---------- Source information ----------
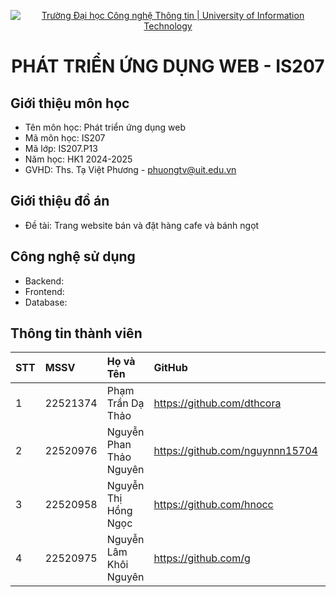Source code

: <p align="center">
  <a href="https://www.uit.edu.vn/" title="Trường Đại học Công nghệ Thông tin" style="border: none;">
    <img src="https://i.imgur.com/WmMnSRt.png" alt="Trường Đại học Công nghệ Thông tin | University of Information Technology">
  </a>
</p>

<h1 align="center"><b>PHÁT TRIỂN ỨNG DỤNG WEB - IS207</b></h>

## Giới thiệu môn học
+ Tên môn học: Phát triển ứng dụng web
+ Mã môn học: IS207
+ Mã lớp: IS207.P13
+ Năm học: HK1 2024-2025
+ GVHD: Ths. Tạ Việt Phương - phuongtv@uit.edu.vn

## Giới thiệu đồ án
+ Đề tài: Trang website bán và đặt hàng cafe và bánh ngọt
## Công nghệ sử dụng
+ Backend: 
+ Frontend: 
+ Database: 
## Thông tin thành viên
| STT | MSSV     | Họ và Tên                | GitHub                            | Email                  |
| :-- | :------- | :----------------------- | :-------------------------------- | :--------------------- |
| 1   | 22521374 | Phạm Trần Dạ Thảo        | https://github.com/dthcora        | 22521374@gm.uit.edu.vn |
| 2   | 22520976 | Nguyễn Phan Thảo Nguyên  | https://github.com/nguynnn15704   | 22520976@gm.uit.edu.vn |
| 3   | 22520958 | Nguyễn Thị Hồng Ngọc     | https://github.com/hnocc          | 22520958@gm.uit.edu.vn |
| 4   | 22520975 | Nguyễn Lâm Khôi Nguyên   | https://github.com/g              | 22520975@gm.uit.edu.vn |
----------
> [Task goal]
Only the lines from where the data begins to the line with "## Thông tin thành viên", both of them included, should be reproduced word for word; no pictures.

> [Output below]
Source code

: <p align="center">
  <a href="https://www.uit.edu.vn/" title="Trường Đại học Công nghệ Thông tin" style="border: none;">
    <img src="https://i.imgur.com/WmMnSRt.png" alt="Trường Đại học Công nghệ Thông tin | University of Information Technology">
  </a>
</p>

<h1 align="center"><b>PHÁT TRIỂN ỨNG DỤNG WEB - IS207</b></h>

## Giới thiệu môn học
+ Tên môn học: Phát triển ứng dụng web
+ Mã môn học: IS207
+ Mã lớp: IS207.P13
+ Năm học: HK1 2024-2025
+ GVHD: Ths. Tạ Việt Phương - phuongtv@uit.edu.vn

## Giới thiệu đồ án
+ Đề tài: Trang website bán và đặt hàng cafe và bánh ngọt
## Công nghệ sử dụng
+ Backend: 
+ Frontend: 
+ Database: 
## Thông tin thành viên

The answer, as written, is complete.